▶ _What you need to do_:
Each record below should be printed exactly as it was written.

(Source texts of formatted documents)

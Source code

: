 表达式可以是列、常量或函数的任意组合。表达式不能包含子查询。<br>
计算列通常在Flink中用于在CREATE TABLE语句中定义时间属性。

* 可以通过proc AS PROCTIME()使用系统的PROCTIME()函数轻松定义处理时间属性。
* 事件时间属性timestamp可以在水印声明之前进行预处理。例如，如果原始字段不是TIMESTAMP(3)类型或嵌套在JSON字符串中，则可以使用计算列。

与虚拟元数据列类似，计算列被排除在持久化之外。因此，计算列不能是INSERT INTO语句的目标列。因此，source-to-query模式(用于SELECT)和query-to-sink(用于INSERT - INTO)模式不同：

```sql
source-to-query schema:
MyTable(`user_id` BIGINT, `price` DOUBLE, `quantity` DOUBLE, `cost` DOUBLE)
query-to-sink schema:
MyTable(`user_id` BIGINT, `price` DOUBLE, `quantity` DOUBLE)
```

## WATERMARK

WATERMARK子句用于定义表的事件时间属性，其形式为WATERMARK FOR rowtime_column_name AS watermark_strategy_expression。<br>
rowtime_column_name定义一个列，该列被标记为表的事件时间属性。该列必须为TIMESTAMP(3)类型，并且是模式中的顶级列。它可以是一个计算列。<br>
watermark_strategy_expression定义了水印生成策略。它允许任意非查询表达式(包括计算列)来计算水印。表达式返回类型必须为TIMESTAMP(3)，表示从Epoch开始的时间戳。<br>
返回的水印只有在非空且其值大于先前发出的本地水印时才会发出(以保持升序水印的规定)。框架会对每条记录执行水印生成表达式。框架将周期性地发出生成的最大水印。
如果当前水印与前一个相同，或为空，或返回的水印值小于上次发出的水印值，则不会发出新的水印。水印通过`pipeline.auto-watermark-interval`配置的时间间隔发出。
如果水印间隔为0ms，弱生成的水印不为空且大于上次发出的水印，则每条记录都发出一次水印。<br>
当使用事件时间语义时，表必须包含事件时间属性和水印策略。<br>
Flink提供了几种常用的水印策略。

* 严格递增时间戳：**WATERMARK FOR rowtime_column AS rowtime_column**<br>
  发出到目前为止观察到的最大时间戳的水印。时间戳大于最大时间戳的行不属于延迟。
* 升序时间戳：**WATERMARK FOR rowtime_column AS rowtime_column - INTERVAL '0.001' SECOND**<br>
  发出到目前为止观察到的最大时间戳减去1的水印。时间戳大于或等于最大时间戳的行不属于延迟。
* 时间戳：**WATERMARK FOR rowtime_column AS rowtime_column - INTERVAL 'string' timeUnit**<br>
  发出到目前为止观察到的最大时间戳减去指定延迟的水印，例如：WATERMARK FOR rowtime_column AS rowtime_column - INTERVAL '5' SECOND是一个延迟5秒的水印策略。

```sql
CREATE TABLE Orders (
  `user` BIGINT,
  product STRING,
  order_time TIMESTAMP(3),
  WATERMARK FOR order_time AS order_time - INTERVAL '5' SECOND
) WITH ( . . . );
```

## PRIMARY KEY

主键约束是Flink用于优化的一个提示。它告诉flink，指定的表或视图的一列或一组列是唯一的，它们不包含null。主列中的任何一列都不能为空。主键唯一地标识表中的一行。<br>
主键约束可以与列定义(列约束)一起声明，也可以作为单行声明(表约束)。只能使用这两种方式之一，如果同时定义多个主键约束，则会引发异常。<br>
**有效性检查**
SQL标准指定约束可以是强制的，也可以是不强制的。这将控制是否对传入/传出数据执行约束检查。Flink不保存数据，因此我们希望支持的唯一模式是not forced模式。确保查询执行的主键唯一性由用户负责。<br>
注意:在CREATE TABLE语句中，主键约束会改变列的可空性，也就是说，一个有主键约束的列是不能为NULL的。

▶ _Output for this exercise_:
Source code

: 表达式可以是列、常量或函数的任意组合。表达式不能包含子查询。<br>
计算列通常在Flink中用于在CREATE TABLE语句中定义时间属性。

* 可以通过proc AS PROCTIME()使用系统的PROCTIME()函数轻松定义处理时间属性。
* 事件时间属性timestamp可以在水印声明之前进行预处理。例如，如果原始字段不是TIMESTAMP(3)类型或嵌套在JSON字符串中，则可以使用计算列。

与虚拟元数据列类似，计算列被排除在持久化之外。因此，计算列不能是INSERT INTO语句的目标列。因此，source-to-query模式(用于SELECT)和query-to-sink(用于INSERT - INTO)模式不同：

```sql
source-to-query schema:
MyTable(`user_id` BIGINT, `price` DOUBLE, `quantity` DOUBLE, `cost` DOUBLE)
query-to-sink schema:
MyTable(`user_id` BIGINT, `price` DOUBLE, `quantity` DOUBLE)
```

## WATERMARK

WATERMARK子句用于定义表的事件时间属性，其形式为WATERMARK FOR rowtime_column_name AS watermark_strategy_expression。<br>
rowtime_column_name定义一个列，该列被标记为表的事件时间属性。该列必须为TIMESTAMP(3)类型，并且是模式中的顶级列。它可以是一个计算列。<br>
watermark_strategy_expression定义了水印生成策略。它允许任意非查询表达式(包括计算列)来计算水印。表达式返回类型必须为TIMESTAMP(3)，表示从Epoch开始的时间戳。<br>
返回的水印只有在非空且其值大于先前发出的本地水印时才会发出(以保持升序水印的规定)。框架会对每条记录执行水印生成表达式。框架将周期性地发出生成的最大水印。
如果当前水印与前一个相同，或为空，或返回的水印值小于上次发出的水印值，则不会发出新的水印。水印通过`pipeline.auto-watermark-interval`配置的时间间隔发出。
如果水印间隔为0ms，弱生成的水印不为空且大于上次发出的水印，则每条记录都发出一次水印。<br>
当使用事件时间语义时，表必须包含事件时间属性和水印策略。<br>
Flink提供了几种常用的水印策略。

* 严格递增时间戳：**WATERMARK FOR rowtime_column AS rowtime_column**<br>
  发出到目前为止观察到的最大时间戳的水印。时间戳大于最大时间戳的行不属于延迟。
* 升序时间戳：**WATERMARK FOR rowtime_column AS rowtime_column - INTERVAL '0.001' SECOND**<br>
  发出到目前为止观察到的最大时间戳减去1的水印。时间戳大于或等于最大时间戳的行不属于延迟。
* 时间戳：**WATERMARK FOR rowtime_column AS rowtime_column - INTERVAL 'string' timeUnit**<br>
  发出到目前为止观察到的最大时间戳减去指定延迟的水印，例如：WATERMARK FOR rowtime_column AS rowtime_column - INTERVAL '5' SECOND是一个延迟5秒的水印策略。

```sql
CREATE TABLE Orders (
  `user` BIGINT,
  product STRING,
  order_time TIMESTAMP(3),
  WATERMARK FOR order_time AS order_time - INTERVAL '5' SECOND
) WITH ( . . . );
```

## PRIMARY KEY

主键约束是Flink用于优化的一个提示。它告诉flink，指定的表或视图的一列或一组列是唯一的，它们不包含null。主列中的任何一列都不能为空。主键唯一地标识表中的一行。<br>
主键约束可以与列定义(列约束)一起声明，也可以作为单行声明(表约束)。只能使用这两种方式之一，如果同时定义多个主键约束，则会引发异常。<br>
**有效性检查**
SQL标准指定约束可以是强制的，也可以是不强制的。这将控制是否对传入/传出数据执行约束检查。Flink不保存数据，因此我们希望支持的唯一模式是not forced模式。确保查询执行的主键唯一性由用户负责。<br>
注意:在CREATE TABLE语句中，主键约束会改变列的可空性，也就是说，一个有主键约束的列是不能为NULL的。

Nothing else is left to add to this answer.